Why would you check for invalid ESP after an instruction?

Enter:

#SS(0) if SP or ESP would exceed the stack limit at any point during instruction execution

Is that also when the instruction has pushed all it needs to push, before the next instruction?

Leave:

#SS(0) if BP does not point to a location within the limits of the current stack segment

Makes sense?

Pop:

#SS(0) if the current top of stack is not within the stack segment

What is "the current top of stack"?

Popa:

#SS(0) if the starting or ending stack address is not within the stack segment

Huh? Ending stack address? After the instruction completes? What about everything in between?

Popf:

#SS(0) if the top of stack is not within the stack segment

Again, what is "top of stack"? When is that checked(before, during, after?)?

Push:

#SS(0) if the new value of SP or ESP is outside the stack segment limit

Does that mean after the instruction finishes it's push?

Pusha:

#SS(0) if the starting or ending stack address is outside the stack segment limit

Again, see Popa.

Pushf:

#SS(0) if the new value of eSP is outside the stack segment boundaries

Is that another post-instruction check?
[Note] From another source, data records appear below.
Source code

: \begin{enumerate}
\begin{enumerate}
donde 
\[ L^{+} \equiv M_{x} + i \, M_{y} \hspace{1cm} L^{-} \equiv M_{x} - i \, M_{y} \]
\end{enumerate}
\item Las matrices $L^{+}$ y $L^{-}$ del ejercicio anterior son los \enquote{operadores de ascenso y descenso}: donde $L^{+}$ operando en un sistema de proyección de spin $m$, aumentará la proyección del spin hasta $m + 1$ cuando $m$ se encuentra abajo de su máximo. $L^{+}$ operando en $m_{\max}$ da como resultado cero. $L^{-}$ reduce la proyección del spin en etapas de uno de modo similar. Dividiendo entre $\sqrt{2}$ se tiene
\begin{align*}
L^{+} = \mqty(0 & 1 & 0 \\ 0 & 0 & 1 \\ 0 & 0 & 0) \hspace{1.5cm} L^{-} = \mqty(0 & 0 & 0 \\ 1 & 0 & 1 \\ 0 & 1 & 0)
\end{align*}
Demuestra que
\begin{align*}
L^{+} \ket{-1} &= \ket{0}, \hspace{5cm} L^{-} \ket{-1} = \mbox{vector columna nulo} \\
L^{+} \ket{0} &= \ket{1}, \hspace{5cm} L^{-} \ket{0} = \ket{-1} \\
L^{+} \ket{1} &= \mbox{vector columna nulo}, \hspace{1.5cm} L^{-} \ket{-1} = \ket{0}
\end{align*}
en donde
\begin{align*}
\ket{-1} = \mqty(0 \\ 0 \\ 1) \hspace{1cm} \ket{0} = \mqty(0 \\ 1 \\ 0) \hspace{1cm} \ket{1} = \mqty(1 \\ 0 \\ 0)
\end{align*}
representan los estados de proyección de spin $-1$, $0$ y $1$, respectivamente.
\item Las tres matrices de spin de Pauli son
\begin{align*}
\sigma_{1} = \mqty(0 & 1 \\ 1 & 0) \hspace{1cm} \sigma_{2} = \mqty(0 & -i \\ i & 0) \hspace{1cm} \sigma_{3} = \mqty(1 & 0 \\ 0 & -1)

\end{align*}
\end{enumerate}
After eSP is decremented and it's address written to?

Anyone?

It seems like it #SS(0) faults when some of those pushes reach the bottom of the stack for any possible push to the limit of the stack being reached because of an extra simulated push(without paging check) after those?

Sorry, can't help on/with this. 🙁
However, perhaps can other documents from AMD or Cyrix be helpful.
Or if whenever it's non-386 specific, check an older Intel document (say iAPX 286).
Modern Intel documents tend to confuse al lot of legacy stuff.

I have one little question, though.

With ENTER, the final (e)sp value is checked for validity(only segmentation, not paging), according to https://www.felixcloutier.com/x86/enter .
What kind of access is this? Is it a byte, word or dword access? Or is it the same as the operand size(16-bits or 32-bits)? UniPCemu currently checks against a byte memory access at (E)SP.

Edit: The iapx 286 manual seems to not mention the cases quoted in my previous post at all, except for the local (dynamic) variables of the enter instruction?